It’s been frequently asked why people with Down syndrome have a higher risk than most of developing leukemia. For about 80 years, it was a mystery. Recently, a connection between people with Down syndrome and having a heightened risk of developing acute lymphoblastic leukemia was discovered.
Down syndrome is a common genetic disorder. It occurs in one out of 800 live births. It causes birth defects, medical problems, and some degree of learning disabilities. In fact, Down syndrome is the most common genetic cause of mild to moderate learning disabilities.
This disorder is a complication with chromosome pair 21. There are a few causes of this problem. There could be extra genetic material on chromosome 21 which may be caused by an extra chromosome. This is called Trisomy 21. This is the result of an error in cell division in the egg or sperm.
It can also develop from extra chromosomes in some cells. This form is called Mosaic Trisomy 21.The last cause could be that part of the chromosome has broken off and reattached to another chromosome. This is called translocation trisomy. In about one third of people, the translocation is inherited from a parent.

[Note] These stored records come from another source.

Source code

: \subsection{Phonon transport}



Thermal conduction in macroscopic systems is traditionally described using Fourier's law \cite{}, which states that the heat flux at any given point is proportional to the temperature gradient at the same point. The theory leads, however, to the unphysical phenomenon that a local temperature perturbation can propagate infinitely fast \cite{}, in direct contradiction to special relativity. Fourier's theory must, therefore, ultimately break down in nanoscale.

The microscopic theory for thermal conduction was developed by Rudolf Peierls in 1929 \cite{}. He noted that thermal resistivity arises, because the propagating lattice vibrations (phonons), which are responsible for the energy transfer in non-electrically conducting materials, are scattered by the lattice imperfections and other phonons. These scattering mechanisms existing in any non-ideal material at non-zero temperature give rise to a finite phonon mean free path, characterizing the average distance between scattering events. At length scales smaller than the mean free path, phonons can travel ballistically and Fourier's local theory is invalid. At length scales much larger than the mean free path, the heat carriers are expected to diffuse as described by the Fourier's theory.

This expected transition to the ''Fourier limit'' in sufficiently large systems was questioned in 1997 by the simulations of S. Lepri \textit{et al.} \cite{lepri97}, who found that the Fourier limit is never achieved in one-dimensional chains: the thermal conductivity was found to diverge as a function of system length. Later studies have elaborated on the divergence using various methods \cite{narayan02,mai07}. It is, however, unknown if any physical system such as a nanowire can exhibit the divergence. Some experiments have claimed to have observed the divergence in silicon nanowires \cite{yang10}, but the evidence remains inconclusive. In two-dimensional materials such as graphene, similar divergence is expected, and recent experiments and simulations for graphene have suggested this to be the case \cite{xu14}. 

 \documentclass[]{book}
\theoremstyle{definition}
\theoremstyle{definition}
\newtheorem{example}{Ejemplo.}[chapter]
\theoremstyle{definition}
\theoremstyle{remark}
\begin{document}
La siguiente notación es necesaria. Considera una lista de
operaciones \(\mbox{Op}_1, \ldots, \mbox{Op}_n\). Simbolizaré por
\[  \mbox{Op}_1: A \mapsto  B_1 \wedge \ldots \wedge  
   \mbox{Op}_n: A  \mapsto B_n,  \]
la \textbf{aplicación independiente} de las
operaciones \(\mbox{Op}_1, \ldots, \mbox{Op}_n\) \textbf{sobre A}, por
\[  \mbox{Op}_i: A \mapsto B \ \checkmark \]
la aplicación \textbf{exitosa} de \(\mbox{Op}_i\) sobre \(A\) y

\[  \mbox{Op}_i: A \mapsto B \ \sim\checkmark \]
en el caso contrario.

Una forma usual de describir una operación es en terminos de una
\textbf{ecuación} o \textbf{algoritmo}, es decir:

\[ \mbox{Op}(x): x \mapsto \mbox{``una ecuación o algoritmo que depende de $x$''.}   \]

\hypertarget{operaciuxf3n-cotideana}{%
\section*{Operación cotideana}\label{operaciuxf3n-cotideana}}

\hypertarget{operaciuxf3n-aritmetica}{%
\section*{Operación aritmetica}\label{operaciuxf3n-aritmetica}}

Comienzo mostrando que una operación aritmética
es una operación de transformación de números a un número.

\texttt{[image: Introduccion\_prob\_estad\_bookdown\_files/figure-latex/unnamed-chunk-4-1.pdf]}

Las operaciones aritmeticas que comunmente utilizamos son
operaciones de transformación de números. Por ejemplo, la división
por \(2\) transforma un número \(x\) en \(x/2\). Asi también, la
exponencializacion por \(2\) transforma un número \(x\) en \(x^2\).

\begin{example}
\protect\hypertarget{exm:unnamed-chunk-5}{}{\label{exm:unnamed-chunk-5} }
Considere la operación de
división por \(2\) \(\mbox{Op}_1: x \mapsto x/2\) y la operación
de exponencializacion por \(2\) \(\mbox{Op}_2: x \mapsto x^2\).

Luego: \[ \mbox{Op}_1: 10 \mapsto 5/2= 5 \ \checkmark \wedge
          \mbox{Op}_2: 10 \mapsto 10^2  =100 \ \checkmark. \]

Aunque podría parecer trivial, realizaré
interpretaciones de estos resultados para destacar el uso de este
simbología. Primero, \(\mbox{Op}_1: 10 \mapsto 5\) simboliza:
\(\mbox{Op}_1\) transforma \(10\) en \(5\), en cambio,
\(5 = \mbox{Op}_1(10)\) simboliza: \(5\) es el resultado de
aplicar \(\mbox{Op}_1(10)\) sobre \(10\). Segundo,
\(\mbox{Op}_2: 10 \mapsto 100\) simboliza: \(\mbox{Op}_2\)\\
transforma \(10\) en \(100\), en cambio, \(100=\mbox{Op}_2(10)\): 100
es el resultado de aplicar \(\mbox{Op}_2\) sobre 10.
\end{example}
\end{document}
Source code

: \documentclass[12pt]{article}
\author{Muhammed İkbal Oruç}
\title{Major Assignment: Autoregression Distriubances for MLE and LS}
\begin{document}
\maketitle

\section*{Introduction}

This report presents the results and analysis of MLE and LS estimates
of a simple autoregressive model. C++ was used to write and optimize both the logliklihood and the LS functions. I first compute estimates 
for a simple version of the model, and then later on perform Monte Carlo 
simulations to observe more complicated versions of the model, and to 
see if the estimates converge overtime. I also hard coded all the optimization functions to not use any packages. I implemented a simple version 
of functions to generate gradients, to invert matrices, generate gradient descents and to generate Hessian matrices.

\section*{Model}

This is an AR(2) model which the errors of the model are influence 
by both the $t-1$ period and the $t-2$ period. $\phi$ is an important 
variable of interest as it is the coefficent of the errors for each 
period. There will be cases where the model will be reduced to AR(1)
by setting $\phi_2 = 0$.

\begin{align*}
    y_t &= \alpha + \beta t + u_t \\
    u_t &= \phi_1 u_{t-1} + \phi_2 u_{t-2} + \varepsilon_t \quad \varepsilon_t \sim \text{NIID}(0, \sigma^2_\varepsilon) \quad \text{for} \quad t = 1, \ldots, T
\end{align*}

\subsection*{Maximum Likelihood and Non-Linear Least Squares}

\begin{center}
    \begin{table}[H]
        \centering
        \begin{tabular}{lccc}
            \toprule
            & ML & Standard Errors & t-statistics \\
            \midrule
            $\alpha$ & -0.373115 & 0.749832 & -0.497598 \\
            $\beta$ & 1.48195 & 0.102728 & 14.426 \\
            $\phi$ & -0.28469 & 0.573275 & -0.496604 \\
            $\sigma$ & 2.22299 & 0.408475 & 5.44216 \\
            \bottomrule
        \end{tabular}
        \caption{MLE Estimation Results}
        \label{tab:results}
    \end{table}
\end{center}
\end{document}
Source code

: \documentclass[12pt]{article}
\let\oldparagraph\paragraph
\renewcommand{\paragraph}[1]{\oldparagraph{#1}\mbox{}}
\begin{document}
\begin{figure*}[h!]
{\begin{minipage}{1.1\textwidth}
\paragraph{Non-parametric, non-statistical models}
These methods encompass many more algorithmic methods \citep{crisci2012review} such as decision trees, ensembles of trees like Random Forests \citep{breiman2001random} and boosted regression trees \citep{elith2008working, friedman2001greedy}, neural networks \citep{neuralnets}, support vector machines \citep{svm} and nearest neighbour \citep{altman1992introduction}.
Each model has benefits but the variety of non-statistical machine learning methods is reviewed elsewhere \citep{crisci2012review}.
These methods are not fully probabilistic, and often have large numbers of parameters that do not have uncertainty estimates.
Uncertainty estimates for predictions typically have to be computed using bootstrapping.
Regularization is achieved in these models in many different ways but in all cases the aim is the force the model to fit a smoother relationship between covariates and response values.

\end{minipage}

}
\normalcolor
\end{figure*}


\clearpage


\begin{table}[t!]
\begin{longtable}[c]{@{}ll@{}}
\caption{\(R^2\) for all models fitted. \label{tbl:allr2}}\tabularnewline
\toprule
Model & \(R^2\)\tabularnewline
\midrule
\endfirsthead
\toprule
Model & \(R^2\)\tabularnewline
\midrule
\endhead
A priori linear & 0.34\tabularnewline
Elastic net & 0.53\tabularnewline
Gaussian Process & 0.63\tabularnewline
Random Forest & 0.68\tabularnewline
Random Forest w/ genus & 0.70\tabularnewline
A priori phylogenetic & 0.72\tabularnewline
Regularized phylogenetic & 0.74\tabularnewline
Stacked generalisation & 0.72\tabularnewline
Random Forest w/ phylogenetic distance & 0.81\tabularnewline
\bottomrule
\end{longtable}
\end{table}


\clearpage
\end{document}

Leukemia is a form of cancer that initiates in blood-forming tissue. The disease is characterized by the unrestrained growth of blood cells (usually leukocytes) in the bone marrow. White blood cells are a fundamental component of the body’s immune response. The leukemia cells crowd and substitute normal blood and marrow cells.
Children born with Down syndrome are at an increased risk of having thyroid conditions, heart defects, and respiratory and hearing problems. Even worse is that their risk for developing childhood acute lymphoblastic leukemia is twenty times higher than that of the average, healthy person.
“Advances in technology—which make it possible to study blood cells and leukemias that model Down syndrome in the laboratory—have enabled us to make that link,” said the study’s lead author, Andrew Lane, MD, PhD, of Dana-Farber’s Division of Hematologic Neoplasia.
Researchers discovered that the primary difference was that in the abnormal cells, the group of proteins, called PRC2, was not functioning. By some means, the loss of PRC2 was prompting B cells to divide and thrive before they were fully mature.
To confirm that a shutdown of PRC2 is critical to the development of acute lymphoblastic leukemia in those with Down syndrome, Dr. Lane’s team directed their attention to the genes that PRC2 was in control of. By using two sets of acute lymphoblastic leukemia cell samples (one from patients with Down syndrome, the other from patients without the syndrome), they measured the activity of thousands of different genes. While doing this, they looked for differences between the sets. About 100 genes turned out to be much more active in the Down syndrome group, and all of them were under control of PRC2. When PRC2 is repressed, those 100 genes respond with a spurt of activity which motivates the growth and division of cells.
The question then was, what gene or group of genes was stimulating PRC2 in Down syndrome patients’ B cells? Through the use of cells from mice with an extra copy of 31 genes, the investigators switched off those genes to see what effect it produced on the cells. When they turned off the gene HMGN1, the growth of the cells was halted and they died.
“We concluded that the extra copy of HMGN1 is important for turning off PRC2, and that, in turn, increases the cell proliferation,” Lane remarked. “This provides the long-sought after molecular link between Down syndrome and the development of B cell ALL.”